The Word Retirement: Own It and Make it Modern.

 By Karen and Erica

The words retirement, retired, retiree--they make us anxious and annoyed. They connote withdrawal and defeat. We are not retiring from life or retreating from anything. We had wonderful careers, and we are using them as a foundation for the next decades. We are moving forward. But a lot of people have a different read on our status. They think we want to spend time only with our own kind--people who are happily detached from the real world and want to spend their days playing golf or gardening.  Unless they are retirees too, they recoil. They expect us to be boring, needy and greedy.

Where did this dreadful image of retirement and retirees come from? How did the whole concept of retirement begin? It seems that retirement as it is now understood was invented in the 1950’s, as an enticement to older workers to make room for younger ones. Medical advances meant that people who reached retirement age could expect to live into their 70s, for the first time exceeding the social security retirement age of 65. These retirees, mostly male, had weathered the Depression and a world war. They looked forward to getting their gold watches, and leaving their working lives behind. They had pensions and social security, more than enough for a few years of play. People envied them.

And boy had playtime improved. Leisure time for all had been invented, and with it excellent new toys, no longer reserved for the wealthy. Movies and TV. Airplane travel. Driving all over the country on the new highway system, in flashy new cars. Retirement communities in places like Florida and Arizona. Retirees, who had plenty of disposable income, could have fun in the sun, with other retirees, for the remaining five or ten years of their lives. In fact, the term “golden years” was coined to market the lifestyle in America’s first large retirement community, Sun City, Arizona. 

So retirement seemed pretty great. But then something happened. Imperceptibly at first, retirement became more of a stigma than a desirable status. Decades years later, by the time we retired--the first large group of career women to stay in the work force until retirement--it had totally lost its lustre. To us, the 50s vision of retirement seems more like a death sentence than a golden goal. What happened?

What happened is that the working world, and the people who work in it, changed dramatically.

First, today's retirees have experienced the working world very differently from that of the management-focused, male atmosphere of the 50’s, and even that of the self-actualizing 60’s. Technology was a driving force. Moving from telex and multigraph to computers to mobile phones to personal devices impacted not only the way we worked but also our perspectives. From local we went global. We had friends and colleagues all over the world with whom we communicated constantly. Issues were considered through a much wider lens. We enjoyed operating in a landscape that was expansive, complex, and engaging.  

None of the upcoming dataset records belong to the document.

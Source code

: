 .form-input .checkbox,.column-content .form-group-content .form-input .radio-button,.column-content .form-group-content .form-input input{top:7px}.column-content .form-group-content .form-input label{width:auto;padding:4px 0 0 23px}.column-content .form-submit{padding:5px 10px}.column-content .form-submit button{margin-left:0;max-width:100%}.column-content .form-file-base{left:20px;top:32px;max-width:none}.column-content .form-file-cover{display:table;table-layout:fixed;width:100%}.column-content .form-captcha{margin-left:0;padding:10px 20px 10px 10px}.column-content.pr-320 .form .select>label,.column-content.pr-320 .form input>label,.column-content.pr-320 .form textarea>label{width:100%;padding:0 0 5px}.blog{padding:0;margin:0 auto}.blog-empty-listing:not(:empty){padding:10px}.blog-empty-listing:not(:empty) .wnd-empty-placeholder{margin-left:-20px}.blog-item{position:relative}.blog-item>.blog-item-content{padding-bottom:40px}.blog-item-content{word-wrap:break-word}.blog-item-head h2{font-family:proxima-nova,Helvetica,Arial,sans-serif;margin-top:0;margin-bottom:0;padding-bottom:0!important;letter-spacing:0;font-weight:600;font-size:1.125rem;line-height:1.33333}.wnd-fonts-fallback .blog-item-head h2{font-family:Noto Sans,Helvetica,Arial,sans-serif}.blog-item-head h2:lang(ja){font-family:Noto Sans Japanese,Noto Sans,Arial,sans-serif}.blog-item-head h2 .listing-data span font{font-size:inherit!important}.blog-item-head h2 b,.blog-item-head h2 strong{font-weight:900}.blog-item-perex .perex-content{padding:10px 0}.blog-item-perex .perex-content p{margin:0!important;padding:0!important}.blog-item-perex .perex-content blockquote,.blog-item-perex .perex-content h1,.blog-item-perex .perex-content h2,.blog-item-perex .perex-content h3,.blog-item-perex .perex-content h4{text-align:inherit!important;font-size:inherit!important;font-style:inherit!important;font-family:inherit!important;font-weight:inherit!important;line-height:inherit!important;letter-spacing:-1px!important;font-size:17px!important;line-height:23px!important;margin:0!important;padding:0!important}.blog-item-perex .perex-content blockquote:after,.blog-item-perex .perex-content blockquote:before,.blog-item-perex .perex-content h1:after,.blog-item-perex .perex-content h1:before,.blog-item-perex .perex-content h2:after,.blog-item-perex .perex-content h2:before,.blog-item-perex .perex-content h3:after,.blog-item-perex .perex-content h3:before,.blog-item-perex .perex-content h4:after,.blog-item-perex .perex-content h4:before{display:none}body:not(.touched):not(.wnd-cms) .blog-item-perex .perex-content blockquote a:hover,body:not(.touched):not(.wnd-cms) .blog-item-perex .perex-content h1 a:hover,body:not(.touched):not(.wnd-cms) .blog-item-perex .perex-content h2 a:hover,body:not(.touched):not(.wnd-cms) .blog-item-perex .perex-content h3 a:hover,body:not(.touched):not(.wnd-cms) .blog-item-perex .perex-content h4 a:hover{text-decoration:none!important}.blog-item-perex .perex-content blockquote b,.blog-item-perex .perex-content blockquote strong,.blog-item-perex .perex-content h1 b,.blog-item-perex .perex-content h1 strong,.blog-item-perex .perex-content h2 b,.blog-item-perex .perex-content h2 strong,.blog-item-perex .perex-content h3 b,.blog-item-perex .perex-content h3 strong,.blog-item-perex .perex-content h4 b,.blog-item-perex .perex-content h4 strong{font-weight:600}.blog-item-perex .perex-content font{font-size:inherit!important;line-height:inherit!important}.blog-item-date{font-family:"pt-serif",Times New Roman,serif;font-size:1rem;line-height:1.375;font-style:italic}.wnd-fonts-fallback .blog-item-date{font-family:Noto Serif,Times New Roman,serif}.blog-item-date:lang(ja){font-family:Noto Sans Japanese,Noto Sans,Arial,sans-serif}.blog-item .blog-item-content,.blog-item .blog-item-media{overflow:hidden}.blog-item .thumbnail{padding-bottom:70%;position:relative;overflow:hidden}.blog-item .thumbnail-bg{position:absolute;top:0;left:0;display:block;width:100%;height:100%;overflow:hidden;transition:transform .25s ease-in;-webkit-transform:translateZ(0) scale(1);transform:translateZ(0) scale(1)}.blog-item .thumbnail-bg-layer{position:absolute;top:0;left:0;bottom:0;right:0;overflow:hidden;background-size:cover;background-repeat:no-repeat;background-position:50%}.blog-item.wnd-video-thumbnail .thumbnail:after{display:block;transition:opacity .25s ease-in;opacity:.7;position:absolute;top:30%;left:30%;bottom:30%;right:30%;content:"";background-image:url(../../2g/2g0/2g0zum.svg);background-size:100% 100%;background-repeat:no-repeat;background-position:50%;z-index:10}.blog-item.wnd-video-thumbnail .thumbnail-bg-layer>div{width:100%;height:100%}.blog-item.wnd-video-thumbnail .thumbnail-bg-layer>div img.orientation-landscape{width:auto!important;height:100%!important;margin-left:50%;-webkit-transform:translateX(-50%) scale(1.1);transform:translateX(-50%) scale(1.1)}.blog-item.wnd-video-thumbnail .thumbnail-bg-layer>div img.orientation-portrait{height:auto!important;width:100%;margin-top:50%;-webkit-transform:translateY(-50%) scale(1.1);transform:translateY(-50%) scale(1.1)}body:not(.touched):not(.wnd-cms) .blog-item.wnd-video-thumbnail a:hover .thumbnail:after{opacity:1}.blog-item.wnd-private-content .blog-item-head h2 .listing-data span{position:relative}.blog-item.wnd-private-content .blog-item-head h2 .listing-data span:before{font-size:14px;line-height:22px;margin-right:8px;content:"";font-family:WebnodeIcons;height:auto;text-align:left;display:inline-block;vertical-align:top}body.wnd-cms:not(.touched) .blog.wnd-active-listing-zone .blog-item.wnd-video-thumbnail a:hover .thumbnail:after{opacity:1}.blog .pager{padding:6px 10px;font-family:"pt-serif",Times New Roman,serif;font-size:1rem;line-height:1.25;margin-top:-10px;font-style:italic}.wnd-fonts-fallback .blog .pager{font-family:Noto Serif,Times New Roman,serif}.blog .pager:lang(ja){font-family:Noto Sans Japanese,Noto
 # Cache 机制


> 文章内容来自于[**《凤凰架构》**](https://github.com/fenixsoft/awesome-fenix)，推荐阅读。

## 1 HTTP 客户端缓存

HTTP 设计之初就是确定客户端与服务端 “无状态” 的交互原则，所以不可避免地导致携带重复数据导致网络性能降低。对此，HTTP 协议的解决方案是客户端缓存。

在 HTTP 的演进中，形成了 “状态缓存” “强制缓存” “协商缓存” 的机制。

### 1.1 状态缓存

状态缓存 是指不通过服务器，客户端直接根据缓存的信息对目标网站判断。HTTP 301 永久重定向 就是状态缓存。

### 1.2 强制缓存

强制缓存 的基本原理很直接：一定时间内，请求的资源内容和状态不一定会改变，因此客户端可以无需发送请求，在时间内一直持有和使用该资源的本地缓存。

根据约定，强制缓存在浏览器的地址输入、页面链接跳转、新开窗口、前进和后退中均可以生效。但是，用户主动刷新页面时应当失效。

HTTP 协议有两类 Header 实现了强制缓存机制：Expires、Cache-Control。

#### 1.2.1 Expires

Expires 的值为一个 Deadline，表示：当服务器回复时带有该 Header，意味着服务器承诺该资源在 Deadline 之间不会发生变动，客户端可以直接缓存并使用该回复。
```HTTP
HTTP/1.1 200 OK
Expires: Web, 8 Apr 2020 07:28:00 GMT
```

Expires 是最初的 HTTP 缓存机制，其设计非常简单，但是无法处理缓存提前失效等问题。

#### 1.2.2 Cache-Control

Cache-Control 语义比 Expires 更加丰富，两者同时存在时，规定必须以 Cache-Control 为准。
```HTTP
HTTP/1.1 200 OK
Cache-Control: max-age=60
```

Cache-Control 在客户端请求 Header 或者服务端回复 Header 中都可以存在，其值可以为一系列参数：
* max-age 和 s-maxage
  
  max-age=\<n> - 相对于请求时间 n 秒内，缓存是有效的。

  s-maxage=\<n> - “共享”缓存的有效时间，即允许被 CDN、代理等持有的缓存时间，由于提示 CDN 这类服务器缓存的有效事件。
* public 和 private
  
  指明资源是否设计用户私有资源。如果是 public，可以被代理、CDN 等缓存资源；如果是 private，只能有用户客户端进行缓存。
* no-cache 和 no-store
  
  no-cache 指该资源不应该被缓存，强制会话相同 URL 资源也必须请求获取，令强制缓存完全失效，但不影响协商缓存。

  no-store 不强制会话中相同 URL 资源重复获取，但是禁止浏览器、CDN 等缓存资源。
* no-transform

Second, our runway is not ten years. It is closer to thirty. A person who lives past her 50s is likely to live until her 80s or 90s. She will likely be mentally and physically fit for those years, and technological advances--like self driving cars--will help overcome previously limiting conditions. We are talking about what we are going to do for the next 20 or 30 years. That is way too long to be in “retreat.” Or to be treated like a potted plant.

Finally, many of us are women. Women who fought for their careers, women who reshaped the workforce to accommodate us. We are not going to be pushed into a corner. We are at the top of our form, and we want to spend the next few decades doing interesting and purposeful things in the middle of the wider world. Because of our careers, we also have the wherewithal--mental, physical and financial--to shape a new kind of retirement.  

So what do we mean to do?  We mean to give the concept of retirement a massive overhaul. Just as we tailored the working world to fit our talents and needs, so too will we refashion retirement. When modern women retire, they use their careers as a starting point, the platform upon which to jump off to new accomplishments. Retirement is an opportunity to pivot, to put experience and skills to new uses, to learn new things through the lens that four decades of experience provides.

We can't escape the word “retirement.” So let's claim it. Let's update it. Make it modern, resplendent. An achievement that is a gateway to many different things, a status marked by fluidity, energy, activity and engagement. Bring back its lustre.

Let's do this together. If we do, the sky's the limit.